------ Input data ------

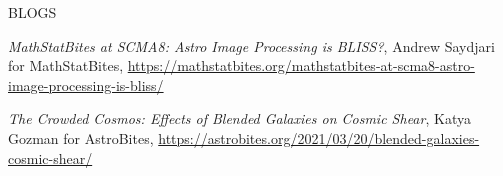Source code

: \documentclass{resume} %
\begin{document}

\begin{rSection}{BLOGS}
%
\vspace*{-1em}

\item \textit{MathStatBites at SCMA8: Astro Image Processing is BLISS?}, Andrew Saydjari for MathStatBites, \url{https://mathstatbites.org/mathstatbites-at-scma8-astro-image-processing-is-bliss/}

\item \textit{The Crowded Cosmos: Effects of Blended Galaxies on Cosmic Shear}, Katya Gozman for AstroBites, \url{https://astrobites.org/2021/03/20/blended-galaxies-cosmic-shear/}

\end{rSection}
\end{document}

------

- _Your instructions_:
Since the copy must exclude the pictures, transcribe only the text of the records, word for word.

- _Result of the task_:
Source code

: \documentclass{resume} %
\begin{document}

\begin{rSection}{BLOGS}
%
\vspace*{-1em}

\item \textit{MathStatBites at SCMA8: Astro Image Processing is BLISS?}, Andrew Saydjari for MathStatBites, \url{https://mathstatbites.org/mathstatbites-at-scma8-astro-image-processing-is-bliss/}

\item \textit{The Crowded Cosmos: Effects of Blended Galaxies on Cosmic Shear}, Katya Gozman for AstroBites, \url{https://astrobites.org/2021/03/20/blended-galaxies-cosmic-shear/}

\end{rSection}
\end{document}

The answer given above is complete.